Saved data entries:
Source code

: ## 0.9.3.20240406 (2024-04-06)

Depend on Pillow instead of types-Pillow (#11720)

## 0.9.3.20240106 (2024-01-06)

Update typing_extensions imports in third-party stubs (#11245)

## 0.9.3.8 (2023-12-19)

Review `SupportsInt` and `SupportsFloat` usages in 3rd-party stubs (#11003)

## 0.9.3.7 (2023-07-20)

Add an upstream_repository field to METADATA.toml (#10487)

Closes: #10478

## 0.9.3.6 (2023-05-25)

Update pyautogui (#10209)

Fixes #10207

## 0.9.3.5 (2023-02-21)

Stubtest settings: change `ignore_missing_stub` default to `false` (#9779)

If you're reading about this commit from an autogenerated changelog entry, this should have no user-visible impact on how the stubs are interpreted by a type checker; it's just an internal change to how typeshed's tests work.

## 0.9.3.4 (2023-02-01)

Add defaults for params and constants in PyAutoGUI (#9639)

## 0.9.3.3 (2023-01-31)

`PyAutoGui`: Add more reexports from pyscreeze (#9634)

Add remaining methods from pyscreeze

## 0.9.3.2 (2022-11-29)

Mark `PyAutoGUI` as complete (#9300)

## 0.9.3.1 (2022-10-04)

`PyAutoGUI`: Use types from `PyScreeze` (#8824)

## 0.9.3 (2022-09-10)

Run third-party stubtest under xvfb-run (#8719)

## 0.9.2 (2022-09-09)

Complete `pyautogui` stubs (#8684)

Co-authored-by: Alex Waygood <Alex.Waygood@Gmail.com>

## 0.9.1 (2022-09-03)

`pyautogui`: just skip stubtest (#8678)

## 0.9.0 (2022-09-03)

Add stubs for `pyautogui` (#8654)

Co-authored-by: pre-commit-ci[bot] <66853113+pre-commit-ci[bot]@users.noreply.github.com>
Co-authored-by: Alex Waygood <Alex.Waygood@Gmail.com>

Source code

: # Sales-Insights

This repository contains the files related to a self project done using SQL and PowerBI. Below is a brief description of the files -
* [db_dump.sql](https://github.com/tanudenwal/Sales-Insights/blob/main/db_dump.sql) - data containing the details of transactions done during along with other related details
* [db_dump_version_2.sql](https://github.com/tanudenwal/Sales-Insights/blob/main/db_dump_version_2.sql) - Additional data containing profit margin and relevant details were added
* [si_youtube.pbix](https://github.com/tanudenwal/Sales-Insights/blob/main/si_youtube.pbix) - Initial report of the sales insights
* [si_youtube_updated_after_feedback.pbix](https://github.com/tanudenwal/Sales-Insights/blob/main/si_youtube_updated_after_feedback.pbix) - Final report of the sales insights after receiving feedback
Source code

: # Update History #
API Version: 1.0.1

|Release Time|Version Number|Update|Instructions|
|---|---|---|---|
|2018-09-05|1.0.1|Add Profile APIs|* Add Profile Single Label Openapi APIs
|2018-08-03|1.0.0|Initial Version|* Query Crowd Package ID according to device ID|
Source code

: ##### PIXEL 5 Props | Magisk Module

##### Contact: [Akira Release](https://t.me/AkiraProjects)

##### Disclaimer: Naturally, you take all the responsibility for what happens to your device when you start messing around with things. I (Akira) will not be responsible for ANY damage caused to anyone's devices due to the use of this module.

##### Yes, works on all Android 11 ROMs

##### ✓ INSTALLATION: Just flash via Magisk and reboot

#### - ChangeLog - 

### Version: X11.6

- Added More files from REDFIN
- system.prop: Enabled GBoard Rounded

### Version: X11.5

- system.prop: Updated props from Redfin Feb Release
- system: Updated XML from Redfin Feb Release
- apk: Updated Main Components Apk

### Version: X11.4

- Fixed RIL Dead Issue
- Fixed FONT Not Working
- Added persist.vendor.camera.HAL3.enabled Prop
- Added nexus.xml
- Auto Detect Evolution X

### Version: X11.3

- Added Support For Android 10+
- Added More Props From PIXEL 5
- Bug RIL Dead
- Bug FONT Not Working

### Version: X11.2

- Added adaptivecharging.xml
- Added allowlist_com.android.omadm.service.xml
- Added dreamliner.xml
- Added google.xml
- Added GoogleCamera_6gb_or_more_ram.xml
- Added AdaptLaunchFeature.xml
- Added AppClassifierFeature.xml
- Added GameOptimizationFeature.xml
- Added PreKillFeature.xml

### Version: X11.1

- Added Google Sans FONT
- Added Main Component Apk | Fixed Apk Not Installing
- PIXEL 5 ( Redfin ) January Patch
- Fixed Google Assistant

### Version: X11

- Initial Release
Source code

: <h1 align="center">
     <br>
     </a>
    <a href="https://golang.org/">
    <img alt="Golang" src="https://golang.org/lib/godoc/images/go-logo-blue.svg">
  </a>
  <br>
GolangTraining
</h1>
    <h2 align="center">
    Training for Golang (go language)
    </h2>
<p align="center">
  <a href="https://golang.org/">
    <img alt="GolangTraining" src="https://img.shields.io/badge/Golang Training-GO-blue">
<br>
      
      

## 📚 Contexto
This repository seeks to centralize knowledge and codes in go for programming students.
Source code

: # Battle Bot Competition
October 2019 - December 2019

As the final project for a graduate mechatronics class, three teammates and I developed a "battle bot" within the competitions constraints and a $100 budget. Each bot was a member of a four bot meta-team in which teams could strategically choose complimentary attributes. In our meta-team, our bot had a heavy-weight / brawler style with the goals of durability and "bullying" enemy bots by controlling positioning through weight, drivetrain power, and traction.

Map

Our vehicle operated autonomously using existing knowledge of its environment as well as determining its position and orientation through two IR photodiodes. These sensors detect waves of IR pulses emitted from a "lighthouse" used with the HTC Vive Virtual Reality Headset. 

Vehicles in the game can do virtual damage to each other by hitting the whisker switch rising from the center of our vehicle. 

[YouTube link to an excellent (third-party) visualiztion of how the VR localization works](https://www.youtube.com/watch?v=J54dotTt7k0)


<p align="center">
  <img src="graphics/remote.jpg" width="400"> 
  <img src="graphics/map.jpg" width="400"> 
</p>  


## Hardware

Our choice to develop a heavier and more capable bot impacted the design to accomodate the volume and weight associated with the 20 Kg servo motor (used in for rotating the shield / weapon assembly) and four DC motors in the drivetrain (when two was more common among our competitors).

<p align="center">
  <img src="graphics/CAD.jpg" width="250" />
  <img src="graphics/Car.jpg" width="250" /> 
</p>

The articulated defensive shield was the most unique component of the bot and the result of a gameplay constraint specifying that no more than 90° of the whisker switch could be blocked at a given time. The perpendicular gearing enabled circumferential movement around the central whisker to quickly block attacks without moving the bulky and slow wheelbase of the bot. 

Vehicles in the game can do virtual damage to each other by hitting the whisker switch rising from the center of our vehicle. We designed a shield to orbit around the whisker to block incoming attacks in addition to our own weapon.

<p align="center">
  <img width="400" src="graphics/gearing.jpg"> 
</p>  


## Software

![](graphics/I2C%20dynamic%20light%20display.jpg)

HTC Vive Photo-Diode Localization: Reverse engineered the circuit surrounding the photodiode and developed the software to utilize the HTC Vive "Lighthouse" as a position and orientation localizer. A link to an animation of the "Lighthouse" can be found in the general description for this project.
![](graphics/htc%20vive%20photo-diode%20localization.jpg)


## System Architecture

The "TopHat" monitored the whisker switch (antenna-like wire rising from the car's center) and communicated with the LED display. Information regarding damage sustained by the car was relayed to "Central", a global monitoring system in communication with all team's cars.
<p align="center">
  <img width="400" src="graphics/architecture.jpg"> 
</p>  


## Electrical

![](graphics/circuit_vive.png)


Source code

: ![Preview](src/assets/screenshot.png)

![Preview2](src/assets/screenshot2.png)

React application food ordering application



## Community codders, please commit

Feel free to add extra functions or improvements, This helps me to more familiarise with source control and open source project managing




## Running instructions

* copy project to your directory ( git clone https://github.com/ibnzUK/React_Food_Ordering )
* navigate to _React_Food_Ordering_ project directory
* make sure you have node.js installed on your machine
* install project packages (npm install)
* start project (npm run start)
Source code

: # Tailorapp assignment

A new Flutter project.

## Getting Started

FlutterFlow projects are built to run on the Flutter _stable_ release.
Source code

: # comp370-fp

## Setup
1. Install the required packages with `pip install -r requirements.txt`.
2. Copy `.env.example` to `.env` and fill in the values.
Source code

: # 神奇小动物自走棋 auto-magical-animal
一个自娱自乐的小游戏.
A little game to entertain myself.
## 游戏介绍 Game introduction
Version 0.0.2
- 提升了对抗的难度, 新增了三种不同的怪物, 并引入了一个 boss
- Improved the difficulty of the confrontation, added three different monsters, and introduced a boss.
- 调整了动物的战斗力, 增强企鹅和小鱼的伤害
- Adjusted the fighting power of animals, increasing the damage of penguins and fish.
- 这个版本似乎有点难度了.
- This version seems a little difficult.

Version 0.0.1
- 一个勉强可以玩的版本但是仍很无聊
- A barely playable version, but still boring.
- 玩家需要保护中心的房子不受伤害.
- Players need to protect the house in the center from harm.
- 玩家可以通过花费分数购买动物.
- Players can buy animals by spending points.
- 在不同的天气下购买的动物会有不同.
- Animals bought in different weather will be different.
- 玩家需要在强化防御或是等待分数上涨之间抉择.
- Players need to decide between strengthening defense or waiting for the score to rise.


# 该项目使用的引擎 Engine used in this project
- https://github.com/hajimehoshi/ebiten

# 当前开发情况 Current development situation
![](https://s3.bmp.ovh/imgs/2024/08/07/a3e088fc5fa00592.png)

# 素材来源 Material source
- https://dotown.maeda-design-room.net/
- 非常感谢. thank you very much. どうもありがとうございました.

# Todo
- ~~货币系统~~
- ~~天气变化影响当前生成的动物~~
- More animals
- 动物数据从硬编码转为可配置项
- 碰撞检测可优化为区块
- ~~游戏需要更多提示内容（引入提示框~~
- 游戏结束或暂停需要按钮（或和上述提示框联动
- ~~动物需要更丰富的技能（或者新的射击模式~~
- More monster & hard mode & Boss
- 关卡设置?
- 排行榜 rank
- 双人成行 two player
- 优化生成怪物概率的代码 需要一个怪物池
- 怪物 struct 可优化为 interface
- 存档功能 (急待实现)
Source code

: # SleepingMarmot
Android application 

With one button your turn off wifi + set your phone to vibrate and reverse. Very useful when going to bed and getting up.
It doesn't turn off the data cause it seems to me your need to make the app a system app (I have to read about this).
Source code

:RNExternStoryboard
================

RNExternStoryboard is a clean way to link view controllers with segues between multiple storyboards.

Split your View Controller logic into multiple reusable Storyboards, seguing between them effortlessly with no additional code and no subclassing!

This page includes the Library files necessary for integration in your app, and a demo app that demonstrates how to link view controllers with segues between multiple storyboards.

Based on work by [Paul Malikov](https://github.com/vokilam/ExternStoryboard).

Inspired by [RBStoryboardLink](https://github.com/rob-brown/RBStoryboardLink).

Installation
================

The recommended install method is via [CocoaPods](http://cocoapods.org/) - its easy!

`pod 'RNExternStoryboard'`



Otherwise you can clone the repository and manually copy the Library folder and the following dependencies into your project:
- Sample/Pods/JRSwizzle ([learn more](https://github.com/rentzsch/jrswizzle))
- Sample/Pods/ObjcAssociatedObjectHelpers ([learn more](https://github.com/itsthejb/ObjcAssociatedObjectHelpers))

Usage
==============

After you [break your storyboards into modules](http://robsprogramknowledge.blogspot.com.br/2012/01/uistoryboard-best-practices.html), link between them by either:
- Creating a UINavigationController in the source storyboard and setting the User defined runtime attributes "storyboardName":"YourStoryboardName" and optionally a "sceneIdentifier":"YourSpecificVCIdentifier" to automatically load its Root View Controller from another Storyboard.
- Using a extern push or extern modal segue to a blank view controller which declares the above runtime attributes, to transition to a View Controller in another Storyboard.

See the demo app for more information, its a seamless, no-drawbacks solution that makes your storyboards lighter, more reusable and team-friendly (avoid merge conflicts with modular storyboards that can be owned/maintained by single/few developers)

> [Assigned task]: Your answer must consist solely of the lines above between the line holding "- Fixed FONT Not Working" and the line holding "This repository seeks", inclusive, copied exactly.

> [Answer section]:
- Fixed FONT Not Working
- Added persist.vendor.camera.HAL3.enabled Prop
- Added nexus.xml
- Auto Detect Evolution X

### Version: X11.3

- Added Support For Android 10+
- Added More Props From PIXEL 5
- Bug RIL Dead
- Bug FONT Not Working

### Version: X11.2

- Added adaptivecharging.xml
- Added allowlist_com.android.omadm.service.xml
- Added dreamliner.xml
- Added google.xml
- Added GoogleCamera_6gb_or_more_ram.xml
- Added AdaptLaunchFeature.xml
- Added AppClassifierFeature.xml
- Added GameOptimizationFeature.xml
- Added PreKillFeature.xml

### Version: X11.1

- Added Google Sans FONT
- Added Main Component Apk | Fixed Apk Not Installing
- PIXEL 5 ( Redfin ) January Patch
- Fixed Google Assistant

### Version: X11

- Initial Release
Source code

: <h1 align="center">
     <br>
     </a>
    <a href="https://golang.org/">
    <img alt="Golang" src="https://golang.org/lib/godoc/images/go-logo-blue.svg">
  </a>
  <br>
GolangTraining
</h1>
    <h2 align="center">
    Training for Golang (go language)
    </h2>
<p align="center">
  <a href="https://golang.org/">
    <img alt="GolangTraining" src="https://img.shields.io/badge/Golang Training-GO-blue">
<br>
      
      

## 📚 Contexto
This repository seeks to centralize knowledge and codes in go for programming students.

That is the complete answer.